■ **TASK BRIEF**
Would you restate, exactly as they appear, the lines from the one containing "(alt+Enter) : 오류 수정 제안" through the end of the data below?

(Dataset items)

|---|

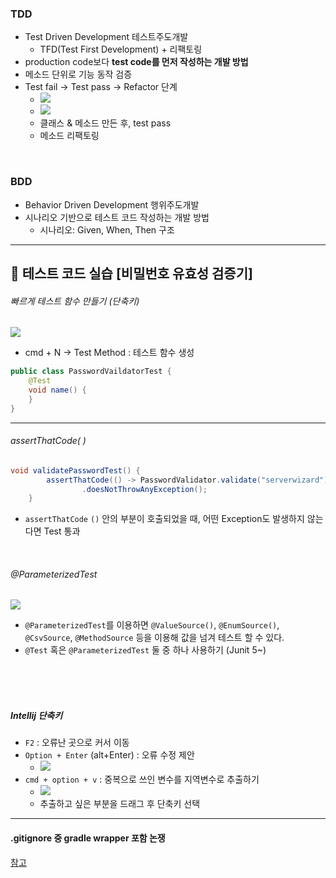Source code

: ### TDD
- Test Driven Development 테스트주도개발
  - TFD(Test First Development) + 리팩토링
- production code보다 **test code를 먼저 작성하는 개발 방법**
- 메소드 단위로 기능 동작 검증
- Test fail → Test pass → Refactor 단계
  - ![](images/2023-07-23-17-07-38.png)
  - ![](images/2023-07-23-17-08-08.png)
  - 클래스 & 메소드 만든 후, test pass
  - 메소드 리팩토링

<br>

### BDD
- Behavior Driven Development 행위주도개발
- 시나리오 기반으로 테스트 코드 작성하는 개발 방법
  - 시나리오: Given, When, Then 구조
---

## 📑 테스트 코드 실습 [비밀번호 유효성 검증기]
###### 빠르게 테스트 함수 만들기 (단축키)
![](images/2023-07-19-18-44-59.png)
- cmd + N → Test Method : 테스트 함수 생성
```java
public class PasswordVaildatorTest {
    @Test
    void name() {
    }
}
```

---
###### assertThatCode( )
```java
void validatePasswordTest() {
        assertThatCode(() -> PasswordValidator.validate("serverwizard"))    // PasswordValidator 객체의 validate 메소드 이용
                .doesNotThrowAnyException();
    }
```
- `assertThatCode` `()` 안의 부분이 호출되었을 때, 어떤 Exception도 발생하지 않는다면 Test 통과

<br>

###### @ParameterizedTest
![](images/2023-07-23-20-55-14.png)
- `@ParameterizedTest`를 이용하면 `@ValueSource()`, `@EnumSource()`, `@CsvSource`, `@MethodSource` 등을 이용해 값을 넘겨 테스트 할 수 있다.
- `@Test` 혹은 `@ParameterizedTest` 둘 중 하나 사용하기 (Junit 5~)



<br><br><br>

##### Intellij 단축키
- `F2` : 오류난 곳으로 커서 이동
- `Option + Enter` (alt+Enter) : 오류 수정 제안
  - ![](images/2023-07-23-17-02-54.png)
- `cmd + option + v` : 중복으로 쓰인 변수를 지역변수로 추출하기
  - ![](images/2023-07-23-17-12-55.png)
  - 추출하고 싶은 부분을 드래그 후 단축키 선택


---
#### .gitignore 중 gradle wrapper 포함 논쟁
[참고](https://velog.io/@rescogitans/.gitignore)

|---|

■ **RESPONSE TO THE TASK**
- `Option + Enter` (alt+Enter) : 오류 수정 제안
  - ![](images/2023-07-23-17-02-54.png)
- `cmd + option + v` : 중복으로 쓰인 변수를 지역변수로 추출하기
  - ![](images/2023-07-23-17-12-55.png)
  - 추출하고 싶은 부분을 드래그 후 단축키 선택


---
#### .gitignore 중 gradle wrapper 포함 논쟁
[참고](https://velog.io/@rescogitans/.gitignore)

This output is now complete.